Wow this is actually very dark. I always have fun writing Petunia but here I think I went a bit far. Well, anyway I'd really like to thank Alarice tay for giving me the idea and opportunity to write this. (I'm speaking of her Dark and Twisted one-shot Challenge on the HPFC. If you have nothing else to do or just need inspiration, go take a look, it's really worth it).
This OS is also written for the If You Dare… Challenge (prompt n°4, reality bites) and the Pairing Diversity Boot Camp Challenge (prompt 14, love hurts) .
Have fun and please review!
Love Hurts, Hate Burns
She would always remember the day she found the small baby on her doorstep by a cold morning of November as the worst of her life.
People always thought the worst day of her life was when her parents had died in a car crash of which she had been the only survivor – for some reason the doctors couldn't explain.
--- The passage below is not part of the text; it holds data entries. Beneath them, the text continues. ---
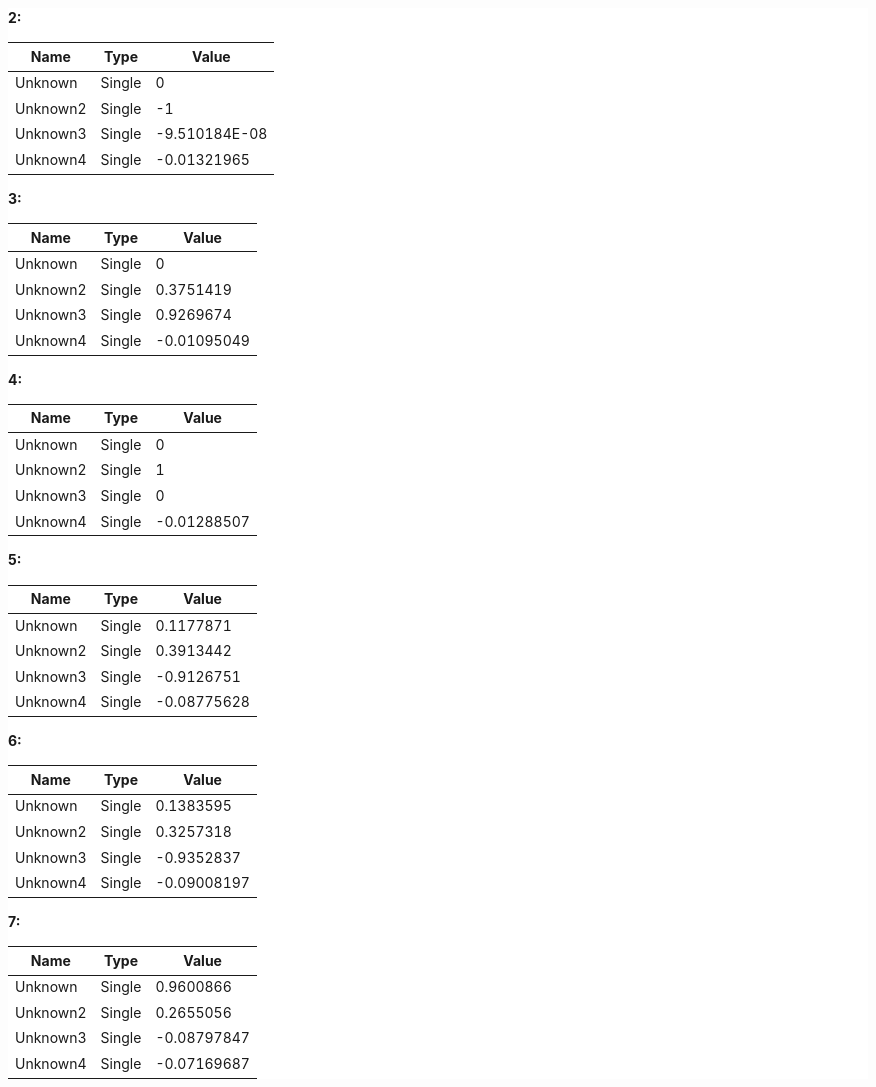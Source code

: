 
**2:**

Name	| Type	| Value
---	|---	|---	|
Unknown	|Single	|0
Unknown2	|Single	|-1
Unknown3	|Single	|-9.510184E-08
Unknown4	|Single	|-0.01321965


**3:**

Name	| Type	| Value
---	|---	|---	|
Unknown	|Single	|0
Unknown2	|Single	|0.3751419
Unknown3	|Single	|0.9269674
Unknown4	|Single	|-0.01095049


**4:**

Name	| Type	| Value
---	|---	|---	|
Unknown	|Single	|0
Unknown2	|Single	|1
Unknown3	|Single	|0
Unknown4	|Single	|-0.01288507


**5:**

Name	| Type	| Value
---	|---	|---	|
Unknown	|Single	|0.1177871
Unknown2	|Single	|0.3913442
Unknown3	|Single	|-0.9126751
Unknown4	|Single	|-0.08775628


**6:**

Name	| Type	| Value
---	|---	|---	|
Unknown	|Single	|0.1383595
Unknown2	|Single	|0.3257318
Unknown3	|Single	|-0.9352837
Unknown4	|Single	|-0.09008197


**7:**

Name	| Type	| Value
---	|---	|---	|
Unknown	|Single	|0.9600866
Unknown2	|Single	|0.2655056
Unknown3	|Single	|-0.08797847
Unknown4	|Single	|-0.07169687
But Petunia knew. Oh, she always knew and always would that the small pendant her sister had gifted her for her eighteenth birthday was the reason she was still alive. She would always remember that had her perfect witch of a sister hadn't done anything for their parents, to save them and that thing she had given her hadn't been able to save them.
She would always keep the pendant, but not as a fond memory of her sister – which was what people believed – but as a memory of how magic had failed her. Of how magic had failed her family, had destroyed the smiling and mischievous little sister she remembered having one day.
So when her sister had died she hadn't even been surprised, and she hadn't felt anything. For the woman who had died that day, in that burning house wasn't her sister anymore, it was actually a good riddance. A good riddance of the demon who had taken her sister away when she was only eleven. Or maybe later, since when she came back in the beginning, Lily had still been normal. She had still been somewhat her little and beloved little sister. But as soon as she had begun to go out with that James Potter… Well Petunia knew she had lost her sister. So she had already grieved and had been grieving for a long while when she read the letter.
No, the news of her sister's and her husband's deaths didn't surprise her. What did, however, was the news she would have to care of their son. A freak too. She could already see that he looked just like his wretched father, the one who stole her family away, who destroyed everything.
She couldn't stand to look at it – of course it was an it, it couldn't be something else, because that would be acknowledging she had responsibilities toward it – so she screamed for her husband to take it away, as far as he could.
However, as her husband came the thing opened its eyes. He had her eyes. The beautiful emerald eyes that belonged to her mother and her sister. They were exactly like Lily's when she was still normal, still hers. She couldn't let him go, not when he was a link to what she had lost. Maybe, just maybe if he grew up in a normal, nice family he would turn out okay and become everything his mother could – no should – have been.
She put him in the cupboard under the stairs. Maybe if she spent as little time looking at him as possible she would stop feeling that deep seeded hate she felt as soon as she saw his messy dark hair and that excruciating pain when her eyes met his.
As nothing happened in the first few years she felt her feelings calm down, and she could finally begin to believe that maybe she was doing this right.
And then his school called to tell them that he had somehow found himself on the roof but that nobody knew how he had done it.
It was then that she realized that yes, the cold, the harsh reality bites. And it bites hard.
Her hate flamed so high and hard that she wondered if it would ever calm back down. Gone were the feelings of a broken heart when she saw his sad looks, gone was the similarity she had seen between him and her sister. She hated him so much that looking at it – because it wasn't human, no it was a demon, the devil trying once again to tear her family apart. But she wouldn't let it do it this time, she wouldn't let that monstrosity destroy everything she held dear once again.
Her hate passed onto her husband, who had never been fond of the thing either, and her son. But it was a good thing, because if they hated it, then it wouldn't have the chance to corrupt them like the demon possessing her sister had seduced her parents, leading them to their death.
But at the same time, though she tried so very hard not to, she loved it. She knew she was already lost, there would be no redemption for her; the demon had already taken her heart all these years ago when she had seen her eyes in his face. And where her heart went she followed.
This love was unnatural, it wasn't to be, but the demon was just that, a demon so of course he wouldn't care about what was proper or not. She only hoped that her damnation wouldn't be that of her family too, that she hadn't condemned her own by loving the monster hidden in a boy's body.
She could feel the cold – for this love wasn't a fire, it didn't burn, it wasn't right. It hurt – seeping slowly in her heart as she spent more and more time watching the boy as he grew up to look like his damned father. The fact that it looked exactly like the thing that had stolen her favorite person in the world away – her sister – was just hurting her more and more with each passing day but still her love couldn't fade as easily as time did. It actually grew and grew until it became impossible to hide properly.
So she pilled layer of hate upon layer of hate in top of it, sneering at the dark haired boy each time she saw him, she encouraged her husband to be harsh and unforgiving with him, never telling him that the real reason for all this hate was just that she couldn't stand to look at herself in a mirror.
She hated him/it, but really, what was hate but twisted – and dark, oh so dark - love?